Owszem, można mieć wszystko pod warunkiem, że wie się czego się chce a to bezwzględnie związane jest z w y b o r e m, zwykle długoterminowym i stałym co przy ilości i intensywności oddziaływania zmiennych bywa procesem złożonym...
Czy "smutek" znajduje się w tym samym zbiorze co "pragnienie" (wolę tym przypadku oreślenie "zaproszenie życia") (???)
Ważniejsze od "warunków", które masz na myśli są warunki Twojego jestestwa - stan ciała i umysłu, ogólna gotwość i brak blokad energetycznych.
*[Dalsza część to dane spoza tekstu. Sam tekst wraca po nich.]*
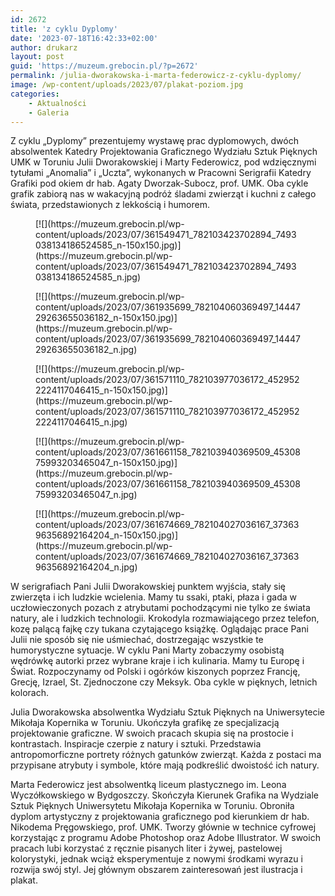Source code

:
 ```yaml
---
id: 2672
title: 'z cyklu Dyplomy'
date: '2023-07-18T16:42:33+02:00'
author: drukarz
layout: post
guid: 'https://muzeum.grebocin.pl/?p=2672'
permalink: /julia-dworakowska-i-marta-federowicz-z-cyklu-dyplomy/
image: /wp-content/uploads/2023/07/plakat-poziom.jpg
categories:
    - Aktualności
    - Galeria
---
```


Z cyklu „Dyplomy” prezentujemy wystawę prac dyplomowych, dwóch absolwentek Katedry Projektowania Graficznego Wydziału Sztuk Pięknych UMK w Toruniu Julii Dworakowskiej i Marty Federowicz, pod wdzięcznymi tytułami „Anomalia” i „Uczta”, wykonanych w Pracowni Serigrafii Katedry Grafiki pod okiem dr hab. Agaty Dworzak-Subocz, prof. UMK. Oba cykle grafik zabiorą nas w wakacyjną podróż śladami zwierząt i kuchni z całego świata, przedstawionych z lekkością i humorem.

<div class="gallery galleryid-2672 gallery-columns-5 gallery-size-thumbnail" id="gallery-39"><figure class="gallery-item"><div class="gallery-icon landscape"> [![](https://muzeum.grebocin.pl/wp-content/uploads/2023/07/361549471_782103423702894_7493038134186524585_n-150x150.jpg)](https://muzeum.grebocin.pl/wp-content/uploads/2023/07/361549471_782103423702894_7493038134186524585_n.jpg) </div></figure><figure class="gallery-item"><div class="gallery-icon portrait"> [![](https://muzeum.grebocin.pl/wp-content/uploads/2023/07/361935699_782104060369497_1444729263655036182_n-150x150.jpg)](https://muzeum.grebocin.pl/wp-content/uploads/2023/07/361935699_782104060369497_1444729263655036182_n.jpg) </div></figure><figure class="gallery-item"><div class="gallery-icon landscape"> [![](https://muzeum.grebocin.pl/wp-content/uploads/2023/07/361571110_782103977036172_4529522224117046415_n-150x150.jpg)](https://muzeum.grebocin.pl/wp-content/uploads/2023/07/361571110_782103977036172_4529522224117046415_n.jpg) </div></figure><figure class="gallery-item"><div class="gallery-icon portrait"> [![](https://muzeum.grebocin.pl/wp-content/uploads/2023/07/361661158_782103940369509_4530875993203465047_n-150x150.jpg)](https://muzeum.grebocin.pl/wp-content/uploads/2023/07/361661158_782103940369509_4530875993203465047_n.jpg) </div></figure><figure class="gallery-item"><div class="gallery-icon portrait"> [![](https://muzeum.grebocin.pl/wp-content/uploads/2023/07/361674669_782104027036167_3736396356892164204_n-150x150.jpg)](https://muzeum.grebocin.pl/wp-content/uploads/2023/07/361674669_782104027036167_3736396356892164204_n.jpg) </div></figure> </div>W serigrafiach Pani Julii Dworakowskiej punktem wyjścia, stały się zwierzęta i ich ludzkie wcielenia. Mamy tu ssaki, ptaki, płaza i gada w uczłowieczonych pozach z atrybutami pochodzącymi nie tylko ze świata natury, ale i ludzkich technologii. Krokodyla rozmawiającego przez telefon, kozę palącą fajkę czy tukana czytającego książkę. Oglądając prace Pani Julii nie sposób się nie uśmiechać, dostrzegając wszystkie te humorystyczne sytuacje. W cyklu Pani Marty zobaczymy osobistą wędrówkę autorki przez wybrane kraje i ich kulinaria. Mamy tu Europę i Świat. Rozpoczynamy od Polski i ogórków kiszonych poprzez Francję, Grecję, Izrael, St. Zjednoczone czy Meksyk. Oba cykle w pięknych, letnich kolorach.

Julia Dworakowska absolwentka Wydziału Sztuk Pięknych na Uniwersytecie Mikołaja Kopernika w Toruniu. Ukończyła grafikę ze specjalizacją projektowanie graficzne. W swoich pracach skupia się na prostocie i kontrastach. Inspiracje czerpie z natury i sztuki. Przedstawia antropomorficzne portrety różnych gatunków zwierząt. Każda z postaci ma przypisane atrybuty i symbole, które mają podkreślić dwoistość ich natury.

Marta Federowicz jest absolwentką liceum plastycznego im. Leona Wyczółkowskiego w Bydgoszczy. Skończyła Kierunek Grafika na Wydziale Sztuk Pięknych Uniwersytetu Mikołaja Kopernika w Toruniu. Obroniła dyplom artystyczny z projektowania graficznego pod kierunkiem dr hab. Nikodema Pręgowskiego, prof. UMK. Tworzy głównie w technice cyfrowej korzystając z programu Adobe Photoshop oraz Adobe Illustrator. W swoich pracach lubi korzystać z ręcznie pisanych liter i żywej, pastelowej kolorystyki, jednak wciąż eksperymentuje z nowymi środkami wyrazu i rozwija swój styl. Jej głównym obszarem zainteresowań jest ilustracja i plakat.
Pracę, status społeczny (cha cha coz za przezabawny twór słowny) i pieniądze są zmiennymi i można je stracić w każdej chwili.
Przeszkadza mi coś co naisałaś. BARDZO mi to przeszkadza i razi energetycznie:
"a tam gdzie sie nie przelewa, trudna sytuacja jest , wtedy jest gromadka dzieci, albo kobiety wyrzucają dzieci? albo nastoletnie matki bez stabilizacjii , często bez wykształcenia , żyjące jeszczena garnuszku rodziców."
Brzydko jest myśleć w ten sposób. Szczęście tych ludzi nie jest "gorsze" niż szczęście mierzone miarą jaką rozumiesz. Na tym właśnie polega "sprawiedliwość" i równowaga.